SIMBAD references

γ Cas is the prototypical classical Be star and is recently best known for its variable hard X-ray emission. To elucidate the reasons for this emission, we mounted a multiwavelength campaign in 2010 centered around four XMM-Newton observations. The observational techniques included long baseline optical interferometry (LBOI) from two instruments at CHARA, photometry carried out by an automated photometric telescope and Hα observations. Because γ Cas is also known to be in a binary, we measured radial velocities from the Hα line and redetermined its period as 203.55±0.20-days and its eccentricity as near zero. The LBOI observations suggest that the star's decretion disk was axisymmetric in 2010, has an system inclination angle near 45°, and a larger radius than previously reported.
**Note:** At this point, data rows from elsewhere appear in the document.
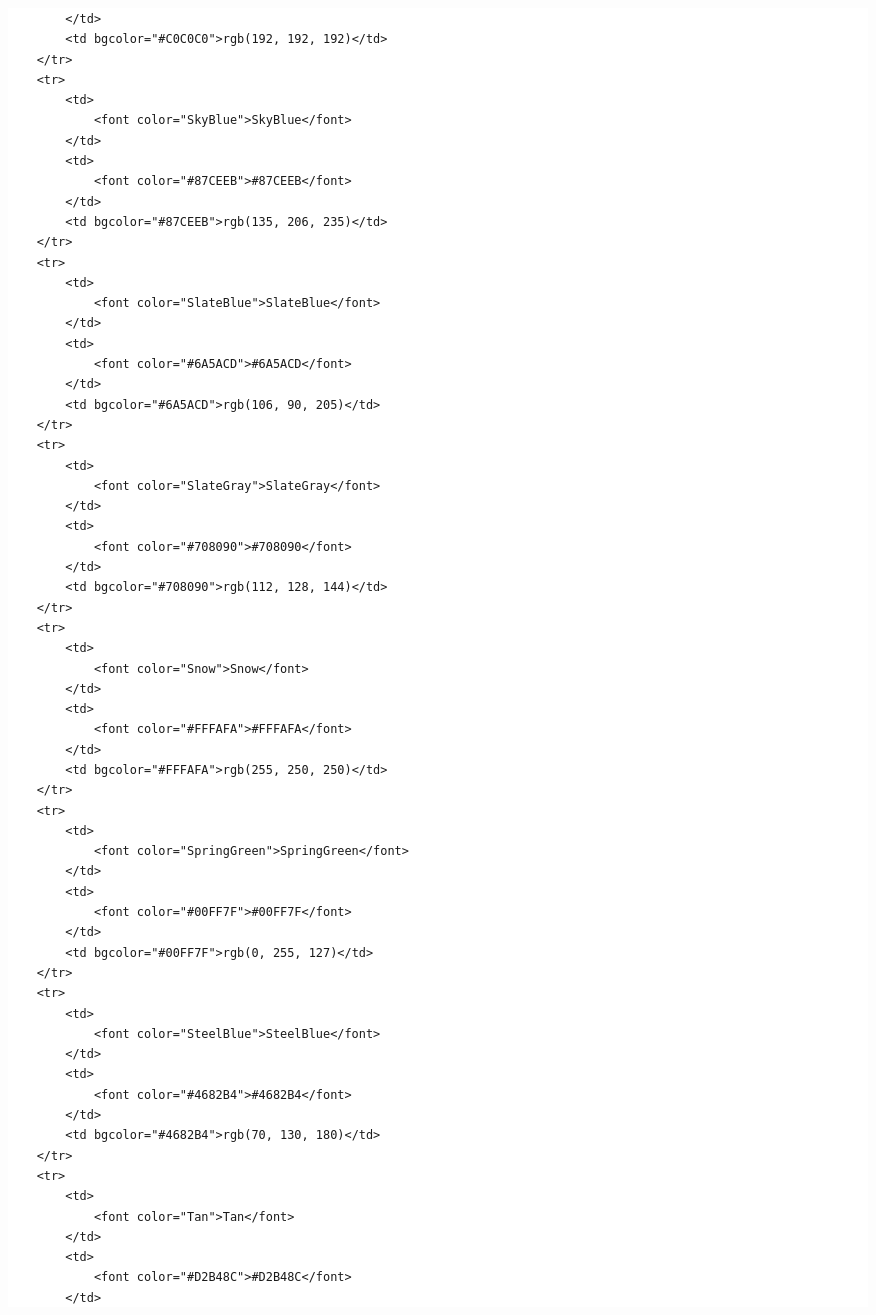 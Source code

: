 			</td>
			<td bgcolor="#C0C0C0">rgb(192, 192, 192)</td>
		</tr>
		<tr>
			<td>
				<font color="SkyBlue">SkyBlue</font>
			</td>
			<td>
				<font color="#87CEEB">#87CEEB</font>
			</td>
			<td bgcolor="#87CEEB">rgb(135, 206, 235)</td>
		</tr>
		<tr>
			<td>
				<font color="SlateBlue">SlateBlue</font>
			</td>
			<td>
				<font color="#6A5ACD">#6A5ACD</font>
			</td>
			<td bgcolor="#6A5ACD">rgb(106, 90, 205)</td>
		</tr>
		<tr>
			<td>
				<font color="SlateGray">SlateGray</font>
			</td>
			<td>
				<font color="#708090">#708090</font>
			</td>
			<td bgcolor="#708090">rgb(112, 128, 144)</td>
		</tr>
		<tr>
			<td>
				<font color="Snow">Snow</font>
			</td>
			<td>
				<font color="#FFFAFA">#FFFAFA</font>
			</td>
			<td bgcolor="#FFFAFA">rgb(255, 250, 250)</td>
		</tr>
		<tr>
			<td>
				<font color="SpringGreen">SpringGreen</font>
			</td>
			<td>
				<font color="#00FF7F">#00FF7F</font>
			</td>
			<td bgcolor="#00FF7F">rgb(0, 255, 127)</td>
		</tr>
		<tr>
			<td>
				<font color="SteelBlue">SteelBlue</font>
			</td>
			<td>
				<font color="#4682B4">#4682B4</font>
			</td>
			<td bgcolor="#4682B4">rgb(70, 130, 180)</td>
		</tr>
		<tr>
			<td>
				<font color="Tan">Tan</font>
			</td>
			<td>
				<font color="#D2B48C">#D2B48C</font>
			</td>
In addition, the Be star began an ``outburst'' at the beginning of our campaign, made visible by a brightening and reddening of the disk during our campaign and beyond. Our analyses of the new high resolution spectra disclosed many attributes also found from spectra obtained in 2001 (Chandra) and 2004 (XMM-Newton). As well as a dominant hot (≃14keV) thermal component, the familiar attributes included: (i) a fluorescent feature of Fe K even stronger than observed at previous times; (ii) strong lines of NVII and NeXI lines indicative of overabundances; and (iii) a subsolar Fe abundance from K-shell lines but a solar abundance from L-shell ions. We also found that two absorption columns are required to fit the continuum. While the first one maintained its historical average of 1x10²¹cm^–2, the second was very large and doubled to 7.4x10²³cm^–2 during our X-ray observations. Although we found no clear relation between this column density and orbital phase, it correlates well with the disk brightening and reddening both in the 2010 and earlier observations. Thus, the inference from this study is that much (perhaps all?) of the X-ray emission from this source originates behind matter ejected by γ Cas into our line of sight.